Epitaxial silicon thin films by low temperature aluminum induced crystallization of amorphous silicon

Epitaxial silicon thin films by low temperature aluminum induced crystallization of amorphous silicon were achieved in this effort. Two configurations were studied, cSi/a-Si/Al and c-Si/Al/a-Si. Evidences are given indicating the polycrystalline nature of the crystallized films using the first configuration. X-ray diffraction and transmission electron microscopy studies were used to study the crystal structure of the resulting films. The introduced results indicated that there is no preferred orientation of growth and the inability to produce epitaxial films using the first configuration.; In the second configuration, epitaxial silicon thin films were achieved on crystalline silicon substrates. The phenomenon of layer inversion was utilized in the process of epitaxy. (100) silicon wafers were used as the substrate and as the starting crystalline structure for the epitaxial thin film growth. A film of sputtered aluminum followed by a film of amorphous silicon by plasma enhanced chemical vapor deposition were deposited on the Si wafer. After annealing at 475°C (or higher) for 40 minutes or more, a continuous crystallized film of silicon was formed on the silicon substrate. Evidences are given to show that the crystallized silicon film is epitaxial in nature and well oriented with respect to the silicon substrate.
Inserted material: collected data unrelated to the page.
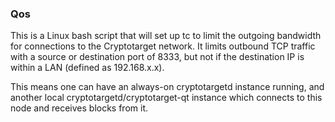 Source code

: ### Qos ###

This is a Linux bash script that will set up tc to limit the outgoing bandwidth for connections to the Cryptotarget network. It limits outbound TCP traffic with a source or destination port of 8333, but not if the destination IP is within a LAN (defined as 192.168.x.x).

This means one can have an always-on cryptotargetd instance running, and another local cryptotargetd/cryptotarget-qt instance which connects to this node and receives blocks from it.
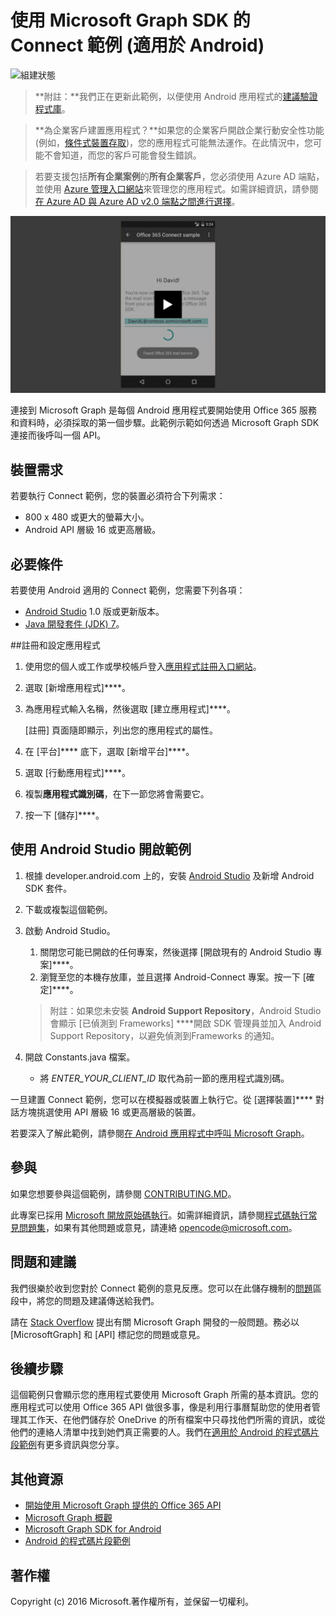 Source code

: # <a name="connect-sample-for-android-using-the-microsoft-graph-sdk"></a>使用 Microsoft Graph SDK 的 Connect 範例 (適用於 Android)

![組建狀態](https://ricalo.visualstudio.com/_apis/public/build/definitions/06256fa7-d8e5-4ca0-8639-7c00eb6f1fe9/6/badge "組建狀態")

>**附註：**我們正在更新此範例，以便使用 Android 應用程式的[建議驗證程式庫](https://docs.microsoft.com/en-us/azure/active-directory/develop/active-directory-v2-libraries#compatible-client-libraries)。


> **為企業客戶建置應用程式？**如果您的企業客戶開啟企業行動安全性功能 (例如，<a href="https://azure.microsoft.com/en-us/documentation/articles/active-directory-conditional-access-device-policies/" target="_newtab">條件式裝置存取</a>)，您的應用程式可能無法運作。在此情況中，您可能不會知道，而您的客戶可能會發生錯誤。 

> 若要支援包括**所有企業案例**的**所有企業客戶**，您必須使用 Azure AD 端點，並使用 [Azure 管理入口網站](https://aka.ms/aadapplist)來管理您的應用程式。如需詳細資訊，請參閱 [在 Azure AD 與 Azure AD v2.0 端點之間進行選擇](https://graph.microsoft.io/docs/authorization/auth_overview#deciding-between-azure-ad-and-the-v2-authentication-endpoint)。

[![Microsoft Graph Connect 範例](/readme-images/O365-Android-Connect-video_play_icon.png)](https://www.youtube.com/watch?v=3IQIDFrqhY4 "按一下以查看執行中的範例")

連接到 Microsoft Graph 是每個 Android 應用程式要開始使用 Office 365 服務和資料時，必須採取的第一個步驟。此範例示範如何透過 Microsoft Graph SDK 連接而後呼叫一個 API。

## <a name="device-requirements"></a>裝置需求

若要執行 Connect 範例，您的裝置必須符合下列需求：

* 800 x 480 或更大的螢幕大小。
* Android API 層級 16 或更高層級。
 
## <a name="prerequisites"></a>必要條件

若要使用 Android 適用的 Connect 範例，您需要下列各項：

* [Android Studio](http://developer.android.com/sdk/index.html) 1.0 版或更新版本。
* [Java 開發套件 (JDK) 7](http://www.oracle.com/technetwork/java/javase/downloads/jdk7-downloads-1880260.html)。

<a name="register"></a>
##<a name="register-and-configure-the-app"></a>註冊和設定應用程式

1. 使用您的個人或工作或學校帳戶登入[應用程式註冊入口網站](https://apps.dev.microsoft.com/)。
2. 選取 [新增應用程式]****。
3. 為應用程式輸入名稱，然後選取 [建立應用程式]****。
    
    [註冊] 頁面隨即顯示，列出您的應用程式的屬性。
 
4. 在 [平台]**** 底下，選取 [新增平台]****。
5. 選取 [行動應用程式]****。
6. 複製**應用程式識別碼**，在下一節您將會需要它。
7. 按一下 [儲存]****。
  
## <a name="open-the-sample-using-android-studio"></a>使用 Android Studio 開啟範例

1. 根據 developer.android.com 上的[](http://developer.android.com/sdk/installing/adding-packages.html)，安裝 [Android Studio](http://developer.android.com/sdk/index.html) 及新增 Android SDK 套件。
2. 下載或複製這個範例。
3. 啟動 Android Studio。
    1. 關閉您可能已開啟的任何專案，然後選擇 [開啟現有的 Android Studio 專案]****。
    2. 瀏覽至您的本機存放庫，並且選擇 Android-Connect 專案。按一下 [確定]****。
    
    > 附註：如果您未安裝 **Android Support Repository**，Android Studio 會顯示 [已偵測到 Frameworks] ****開啟 SDK 管理員並加入 Android Support Repository，以避免偵測到Frameworks 的通知。
4. 開啟 Constants.java 檔案。
    * 將 *ENTER_YOUR_CLIENT_ID* 取代為前一節的應用程式識別碼。

一旦建置 Connect 範例，您可以在模擬器或裝置上執行它。從 [選擇裝置]**** 對話方塊挑選使用 API 層級 16 或更高層級的裝置。

若要深入了解此範例，請參閱[在 Android 應用程式中呼叫 Microsoft Graph](https://graph.microsoft.io/en-us/docs/platform/android)。

<a name="contributing"></a>
## <a name="contributing"></a>參與 ##

如果您想要參與這個範例，請參閱 [CONTRIBUTING.MD](/CONTRIBUTING.md)。

此專案已採用 [Microsoft 開放原始碼執行](https://opensource.microsoft.com/codeofconduct/)。如需詳細資訊，請參閱[程式碼執行常見問題集](https://opensource.microsoft.com/codeofconduct/faq/)，如果有其他問題或意見，請連絡 [opencode@microsoft.com](mailto:opencode@microsoft.com)。

## <a name="questions-and-comments"></a>問題和建議

我們很樂於收到您對於 Connect 範例的意見反應。您可以在此儲存機制的[問題](issues)區段中，將您的問題及建議傳送給我們。

請在 [Stack Overflow](http://stackoverflow.com/questions/tagged/MicrosoftGraph+API) 提出有關 Microsoft Graph 開發的一般問題。務必以 [MicrosoftGraph] 和 [API] 標記您的問題或意見。

## <a name="next-steps"></a>後續步驟

這個範例只會顯示您的應用程式要使用 Microsoft Graph 所需的基本資訊。您的應用程式可以使用 Office 365 API 做很多事，像是利用行事曆幫助您的使用者管理其工作天、在他們儲存於 OneDrive 的所有檔案中只尋找他們所需的資訊，或從他們的連絡人清單中找到她們真正需要的人。我們在[適用於 Android 的程式碼片段範例](../../../android-java-snippets-sample)有更多資訊與您分享。 
  
## <a name="additional-resources"></a>其他資源

* [開始使用 Microsoft Graph 提供的 Office 365 API](http://dev.office.com/getting-started/office365apis)
* [Microsoft Graph 概觀](http://graph.microsoft.io)
* [Microsoft Graph SDK for Android](../../../msgraph-sdk-android)
* [Android 的程式碼片段範例](../../../android-java-snippets-sample)

## <a name="copyright"></a>著作權
Copyright (c) 2016 Microsoft.著作權所有，並保留一切權利。

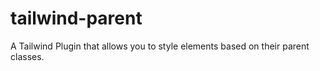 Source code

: # tailwind-parent
A Tailwind Plugin that allows you to style elements based on their parent classes.
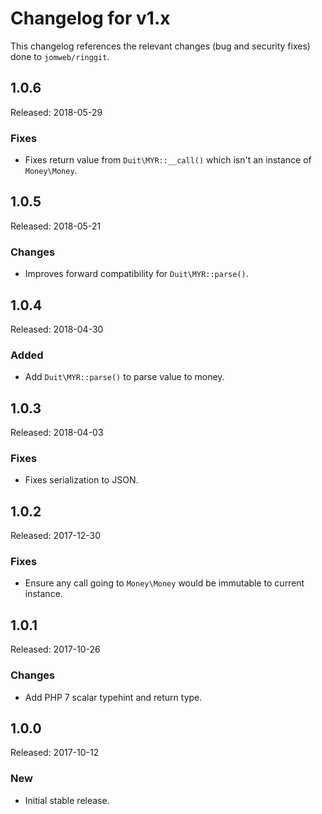 # Changelog for v1.x

This changelog references the relevant changes (bug and security fixes) done to `jomweb/ringgit`.

## 1.0.6

Released: 2018-05-29

### Fixes

* Fixes return value from `Duit\MYR::__call()` which isn't an instance of `Money\Money`.

## 1.0.5

Released: 2018-05-21

### Changes

* Improves forward compatibility for `Duit\MYR::parse()`.

## 1.0.4

Released: 2018-04-30

### Added

* Add `Duit\MYR::parse()` to parse value to money.

## 1.0.3

Released: 2018-04-03

### Fixes

* Fixes serialization to JSON.

## 1.0.2

Released: 2017-12-30

### Fixes

* Ensure any call going to `Money\Money` would be immutable to current instance.

## 1.0.1

Released: 2017-10-26

### Changes

* Add PHP 7 scalar typehint and return type.

## 1.0.0

Released: 2017-10-12

### New

* Initial stable release.
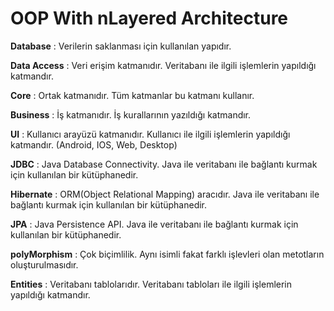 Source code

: # OOP With nLayered Architecture

**Database** : Verilerin saklanması için kullanılan yapıdır.

**Data Access** : Veri erişim katmanıdır. Veritabanı ile ilgili işlemlerin yapıldığı katmandır.

**Core** : Ortak katmanıdır. Tüm katmanlar bu katmanı kullanır. 

**Business** : İş katmanıdır. İş kurallarının yazıldığı katmandır.

**UI** : Kullanıcı arayüzü katmanıdır. Kullanıcı ile ilgili işlemlerin yapıldığı katmandır. (Android, IOS, Web, Desktop)

**JDBC** : Java Database Connectivity. Java ile veritabanı ile bağlantı kurmak için kullanılan bir kütüphanedir.

**Hibernate** : ORM(Object Relational Mapping) aracıdır. Java ile veritabanı ile bağlantı kurmak için kullanılan bir kütüphanedir.

**JPA** : Java Persistence API. Java ile veritabanı ile bağlantı kurmak için kullanılan bir kütüphanedir.

**polyMorphism** : Çok biçimlilik. Aynı isimli fakat farklı işlevleri olan metotların oluşturulmasıdır.

**Entities** : Veritabanı tablolarıdır. Veritabanı tabloları ile ilgili işlemlerin yapıldığı katmandır.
Cross sectional transmission electron microscopy and selected area diffraction studies of the crystallized structure showed epitaxial nature of the thin film. Plane view scanning electron microscopy after etching aluminum showed a continuous film. Scanning electron microscopy in the cross sectional mode showed an indistinguishable interface between the substrate and the crystallized film. X-ray diffraction spectrum also indicated that the film has the same orientation as that of the substrate.; Auger depth profiling of layer inversion process indicated the formation of a Si/Al mixed phase within the first few minutes of annealing. Vertical and lateral modes of diffusion were found to take place during layer inversion. A proposed model of the process of layer inversion is presented in this dissertation. The model is based on the two modes of diffusion and on the lowest energy at which silicon adatoms adhere to the substrate and the already formed epitaxial portions of the film.